In their November 2011 Nature paper, David Baltimore and colleagues note that the AAV serotype they have chosen to work with, AAV8, has some differences compared to the more commonly used AAV2. They write:

"Studies in non-human primates have shown that the elicitation of capsid-specific cytotoxic T-lymphocytes is limited to AAV capsids that exhibit heparin-binding activity [26]. Interestingly, serotypes lacking heparin-binding activity, including AAV8, did not induce CTL responses, suggesting that AAV8-based vectors, like the one we have used, may circumvent previously observed immunological barriers to long-term transduction." 

However, they fail to cite the 2007 paper mentioned above, which is explicit that: “alternative serotypes currently being considered for clinical applications (for example, AAV-1, AAV-8) are processed in a manner appropriate for presentation of the same epitope(s), at least by human cells, resulting in expansion of functional CD8+ T cells that are indistinguishable from those elicited by AAV-2 capsid.”  

So far it appears that the only clue as to how this might play out in humans comes from a study of a hybrid AAV vector comprising the backbone of AAV2 with an AAV8 capsid, used to deliver the gene for factor IX. In a small clinical trial for the treatment of hemophilia B in which the vector was given via peripheral vein (to target the liver), encouraging evidence of therapeutic efficacy was observed, which was not the case in a prior trial involving a vector consisting entirely of AAV2. But most participants did show some evidence of T cell responses against the AAV8 capsid, indicating that the hope that this serotype would be completely invisible to CD8 T cells has not borne out. 

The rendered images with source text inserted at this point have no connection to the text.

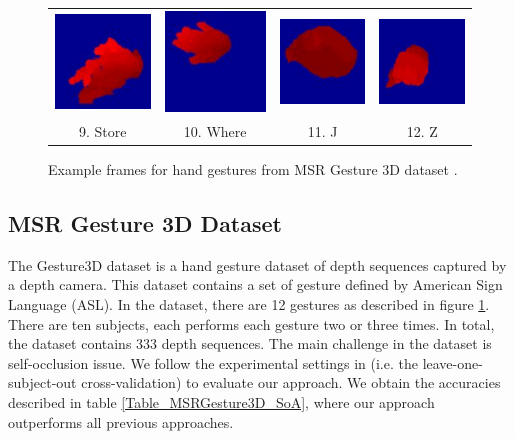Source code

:\documentclass[final,3p,times,twocolumn]{elsarticle}
\begin{document}
\begin{figure}[h]
{\begin{tabular}{cccc}
			\includegraphics[width=0.22\columnwidth]{Figures/MSRGesture3D_store.pdf} &          \includegraphics[width=0.22\columnwidth]{Figures/MSRGesture3D_where.pdf} &          \includegraphics[width=0.22\columnwidth]{Figures/MSRGesture3D_j.pdf} &          \includegraphics[width=0.22\columnwidth]{Figures/MSRGesture3D_z.pdf} \\
			
			9. Store &          10. Where &          11. J &          12. Z \\
			
		\end{tabular}  
		
	}
	\caption{Example frames for hand gestures from MSR Gesture 3D dataset \cite{wang2012robust}.}
	\label{Figure_ExampleFrames_MSRGesture3D}
\end{figure}

\subsection{MSR Gesture 3D Dataset}

The Gesture3D dataset \cite{wang2012robust} is a hand gesture dataset of depth sequences captured by a depth camera.
This dataset contains a set of gesture defined by American Sign Language (ASL).
In the dataset, there are 12 gestures as described in figure \ref{Figure_ExampleFrames_MSRGesture3D}.
There are ten subjects, each performs each gesture two or three times.
In total, the dataset contains 333 depth sequences.
The main challenge in the dataset is self-occlusion issue.
We follow the experimental settings in \cite{wang2012robust} (i.e. the leave-one-subject-out cross-validation) to evaluate our approach.
We obtain the accuracies described in table \ref{Table_MSRGesture3D_SoA}, where our approach outperforms all previous approaches.
\end{document}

Thankfully though, that is not the end of the story. A study published just a couple of days ago in the journal Blood suggests that additional modifications to AAV can significantly reduce CD8 T cell recognition. And last year in the same journal, researchers reported that the AAV2 vector used to deliver the gene for factor IX in the first hemophilia B clinical trial could still be detected in muscle tissue ten years after administration. Although the level of factor IX production achieved in this trial was too low to be therapeutic, the authors conclude: “these data do establish that AAV2-mediated gene transfer to human skeletal muscle can persist for up to a decade. The use of alternate serotypes and/or delivery techniques that can perfuse muscle more extensively may improve therapeutic efficacy for this approach." This conclusion also offers hope for VIP because, as David Baltimore stresses in the video interview, his lab’s humanized mice experiments suggest that protection against HIV infection might be achievable with relatively low levels of broadly neutralizing antibodies.